Task item:
Leave out the images and output the records word for word.

[Recorded data]
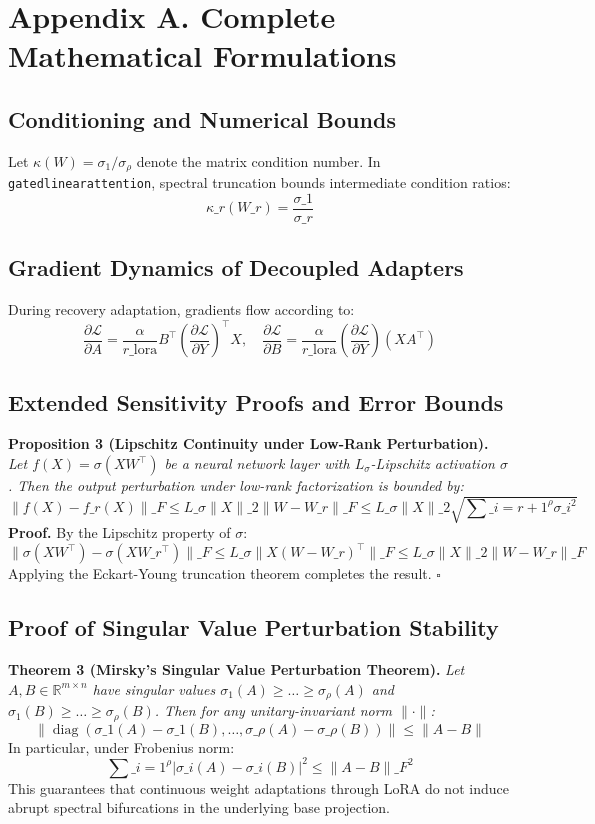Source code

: \section*{Appendix A. Complete Mathematical Formulations}

\subsection*{Conditioning and Numerical Bounds}
Let $\kappa(W) = \sigma_1 / \sigma_\rho$ denote the matrix condition number. In \texttt{gatedlinearattention}, spectral truncation bounds intermediate condition ratios:
\[
\kappa\_r(W\_r) = \frac{\sigma\_1}{\sigma\_r}
\]

\subsection*{Gradient Dynamics of Decoupled Adapters}
During recovery adaptation, gradients flow according to:
\[
\frac{\partial \mathcal{L}}{\partial A} = \frac{\alpha}{r\_{\text{lora}}} B^\top \left( \frac{\partial \mathcal{L}}{\partial Y} \right)^\top X, \quad \frac{\partial \mathcal{L}}{\partial B} = \frac{\alpha}{r\_{\text{lora}}} \left( \frac{\partial \mathcal{L}}{\partial Y} \right) (X A^\top)
\]

\subsection*{Extended Sensitivity Proofs and Error Bounds}
\textbf{Proposition 3 (Lipschitz Continuity under Low-Rank Perturbation).} \textit{Let $f(X) = \sigma(X W^\top)$ be a neural network layer with $L_\sigma$-Lipschitz activation $\sigma$. Then the output perturbation under low-rank factorization is bounded by:}
\[
\|f(X) - f\_r(X)\|\_F \le L\_\sigma \|X\|\_2 \|W - W\_r\|\_F \le L\_\sigma \|X\|\_2 \sqrt{\sum\_{i=r+1}^\rho \sigma\_i^2}
\]
\textbf{Proof.} By the Lipschitz property of $\sigma$:
\[
\|\sigma(X W^\top) - \sigma(X W\_r^\top)\|\_F \le L\_\sigma \|X (W - W\_r)^\top\|\_F \le L\_\sigma \|X\|\_2 \|W - W\_r\|\_F
\]
Applying the Eckart-Young truncation theorem completes the result. $\square$

\subsection*{Proof of Singular Value Perturbation Stability}
\textbf{Theorem 3 (Mirsky's Singular Value Perturbation Theorem).} \textit{Let $A, B \in \mathbb{R}^{m \times n}$ have singular values $\sigma_1(A) \ge \dots \ge \sigma_\rho(A)$ and $\sigma_1(B) \ge \dots \ge \sigma_\rho(B)$. Then for any unitary-invariant norm $\|\cdot\|$:}
\[
\left\| \operatorname{diag}(\sigma\_1(A) - \sigma\_1(B), \dots, \sigma\_\rho(A) - \sigma\_\rho(B)) \right\| \le \|A - B\|
\]
In particular, under Frobenius norm:
\[
\sum\_{i=1}^\rho |\sigma\_i(A) - \sigma\_i(B)|^2 \le \|A - B\|\_F^2
\]
This guarantees that continuous weight adaptations through LoRA do not induce abrupt spectral bifurcations in the underlying base projection.

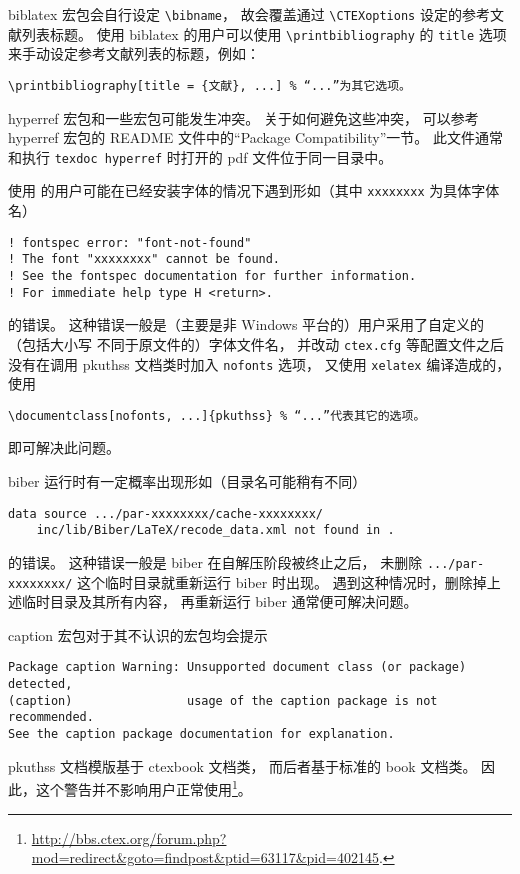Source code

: 	biblatex\supercite{biblatex} 宏包会自行设定 \verb|\bibname|，
	故会覆盖通过 \verb|\CTEXoptions| 设定的参考文献列表标题。
	使用 biblatex 的用户可以使用 \verb|\printbibliography| 的
	\verb|title| 选项来手动设定参考文献列表的标题，例如：
\begin{Verbatim}[frame = single]
\printbibliography[title = {文献}, ...] % “...”为其它选项。
\end{Verbatim}

	hyperref\supercite{hyperref} 宏包和一些宏包可能发生冲突。
	关于如何避免这些冲突，
	可以参考 hyperref 宏包的 README 文件中的“Package Compatibility”一节。
	此文件通常和执行 \verb|texdoc hyperref| %
	时打开的 pdf 文件位于同一目录中。

	使用  的用户可能在已经安装字体的情况下遇到形如（其中
	\verb|xxxxxxxx| 为具体字体名）
\begin{Verbatim}[frame = single, fontsize = {\small}]
! fontspec error: "font-not-found"
! The font "xxxxxxxx" cannot be found.
! See the fontspec documentation for further information.
! For immediate help type H <return>.
\end{Verbatim}
	的错误。
	这种错误一般是（主要是非 Windows 平台的）用户采用了自定义的（包括大小写
	不同于原文件的）字体文件名，
	并改动 \verb|ctex.cfg| 等配置文件之后没有在调用 %
	pkuthss 文档类时加入 \verb|nofonts| 选项，
	又使用 \verb|xelatex| 编译造成的，使用
\begin{Verbatim}[frame = single]
\documentclass[nofonts, ...]{pkuthss} % “...”代表其它的选项。
\end{Verbatim}
	即可解决此问题。

	biber 运行时有一定概率出现形如（目录名可能稍有不同）
\begin{Verbatim}[frame = single, fontsize = {\small}]
data source .../par-xxxxxxxx/cache-xxxxxxxx/
	inc/lib/Biber/LaTeX/recode_data.xml not found in .
\end{Verbatim}
	的错误。
	这种错误一般是 biber 在自解压阶段被终止之后，
	未删除 \verb|.../par-xxxxxxxx/| 这个临时目录就重新运行 biber 时出现。
	遇到这种情况时，删除掉上述临时目录及其所有内容，
	再重新运行 biber 通常便可解决问题。

	caption\supercite{caption} 宏包对于其不认识的宏包均会提示
\begin{Verbatim}[frame = single, fontsize = {\small}]
Package caption Warning: Unsupported document class (or package) detected,
(caption)                usage of the caption package is not recommended.
See the caption package documentation for explanation.
\end{Verbatim}
	pkuthss 文档模版基于 ctexbook 文档类，
	而后者基于标准的 book 文档类。
	因此，这个警告并不影响用户正常使用\footnote{%
		\url{http://bbs.ctex.org/forum.php?mod=redirect&goto=findpost&ptid=63117&pid=402145}.%
	}。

Completed exercise:
Source code

: \section*{Appendix A. Complete Mathematical Formulations}

\subsection*{Conditioning and Numerical Bounds}
Let $\kappa(W) = \sigma_1 / \sigma_\rho$ denote the matrix condition number. In \texttt{gatedlinearattention}, spectral truncation bounds intermediate condition ratios:
\[
\kappa\_r(W\_r) = \frac{\sigma\_1}{\sigma\_r}
\]

\subsection*{Gradient Dynamics of Decoupled Adapters}
During recovery adaptation, gradients flow according to:
\[
\frac{\partial \mathcal{L}}{\partial A} = \frac{\alpha}{r\_{\text{lora}}} B^\top \left( \frac{\partial \mathcal{L}}{\partial Y} \right)^\top X, \quad \frac{\partial \mathcal{L}}{\partial B} = \frac{\alpha}{r\_{\text{lora}}} \left( \frac{\partial \mathcal{L}}{\partial Y} \right) (X A^\top)
\]

\subsection*{Extended Sensitivity Proofs and Error Bounds}
\textbf{Proposition 3 (Lipschitz Continuity under Low-Rank Perturbation).} \textit{Let $f(X) = \sigma(X W^\top)$ be a neural network layer with $L_\sigma$-Lipschitz activation $\sigma$. Then the output perturbation under low-rank factorization is bounded by:}
\[
\|f(X) - f\_r(X)\|\_F \le L\_\sigma \|X\|\_2 \|W - W\_r\|\_F \le L\_\sigma \|X\|\_2 \sqrt{\sum\_{i=r+1}^\rho \sigma\_i^2}
\]
\textbf{Proof.} By the Lipschitz property of $\sigma$:
\[
\|\sigma(X W^\top) - \sigma(X W\_r^\top)\|\_F \le L\_\sigma \|X (W - W\_r)^\top\|\_F \le L\_\sigma \|X\|\_2 \|W - W\_r\|\_F
\]
Applying the Eckart-Young truncation theorem completes the result. $\square$

\subsection*{Proof of Singular Value Perturbation Stability}
\textbf{Theorem 3 (Mirsky's Singular Value Perturbation Theorem).} \textit{Let $A, B \in \mathbb{R}^{m \times n}$ have singular values $\sigma_1(A) \ge \dots \ge \sigma_\rho(A)$ and $\sigma_1(B) \ge \dots \ge \sigma_\rho(B)$. Then for any unitary-invariant norm $\|\cdot\|$:}
\[
\left\| \operatorname{diag}(\sigma\_1(A) - \sigma\_1(B), \dots, \sigma\_\rho(A) - \sigma\_\rho(B)) \right\| \le \|A - B\|
\]
In particular, under Frobenius norm:
\[
\sum\_{i=1}^\rho |\sigma\_i(A) - \sigma\_i(B)|^2 \le \|A - B\|\_F^2
\]
This guarantees that continuous weight adaptations through LoRA do not induce abrupt spectral bifurcations in the underlying base projection.

Source code

: 	biblatex\supercite{biblatex} 宏包会自行设定 \verb|\bibname|，
	故会覆盖通过 \verb|\CTEXoptions| 设定的参考文献列表标题。
	使用 biblatex 的用户可以使用 \verb|\printbibliography| 的
	\verb|title| 选项来手动设定参考文献列表的标题，例如：
\begin{Verbatim}[frame = single]
\printbibliography[title = {文献}, ...] % “...”为其它选项。
\end{Verbatim}

	hyperref\supercite{hyperref} 宏包和一些宏包可能发生冲突。
	关于如何避免这些冲突，
	可以参考 hyperref 宏包的 README 文件中的“Package Compatibility”一节。
	此文件通常和执行 \verb|texdoc hyperref| %
	时打开的 pdf 文件位于同一目录中。

	使用  的用户可能在已经安装字体的情况下遇到形如（其中
	\verb|xxxxxxxx| 为具体字体名）
\begin{Verbatim}[frame = single, fontsize = {\small}]
! fontspec error: "font-not-found"
! The font "xxxxxxxx" cannot be found.
! See the fontspec documentation for further information.
! For immediate help type H <return>.
\end{Verbatim}
	的错误。
	这种错误一般是（主要是非 Windows 平台的）用户采用了自定义的（包括大小写
	不同于原文件的）字体文件名，
	并改动 \verb|ctex.cfg| 等配置文件之后没有在调用 %
	pkuthss 文档类时加入 \verb|nofonts| 选项，
	又使用 \verb|xelatex| 编译造成的，使用
\begin{Verbatim}[frame = single]
\documentclass[nofonts, ...]{pkuthss} % “...”代表其它的选项。
\end{Verbatim}
	即可解决此问题。

	biber 运行时有一定概率出现形如（目录名可能稍有不同）
\begin{Verbatim}[frame = single, fontsize = {\small}]
data source .../par-xxxxxxxx/cache-xxxxxxxx/
	inc/lib/Biber/LaTeX/recode_data.xml not found in .
\end{Verbatim}
	的错误。
	这种错误一般是 biber 在自解压阶段被终止之后，
	未删除 \verb|.../par-xxxxxxxx/| 这个临时目录就重新运行 biber 时出现。
	遇到这种情况时，删除掉上述临时目录及其所有内容，
	再重新运行 biber 通常便可解决问题。

	caption\supercite{caption} 宏包对于其不认识的宏包均会提示
\begin{Verbatim}[frame = single, fontsize = {\small}]
Package caption Warning: Unsupported document class (or package) detected,
(caption)                usage of the caption package is not recommended.
See the caption package documentation for explanation.
\end{Verbatim}
	pkuthss 文档模版基于 ctexbook 文档类，
	而后者基于标准的 book 文档类。
	因此，这个警告并不影响用户正常使用\footnote{%
		\url{http://bbs.ctex.org/forum.php?mod=redirect&goto=findpost&ptid=63117&pid=402145}.%
	}。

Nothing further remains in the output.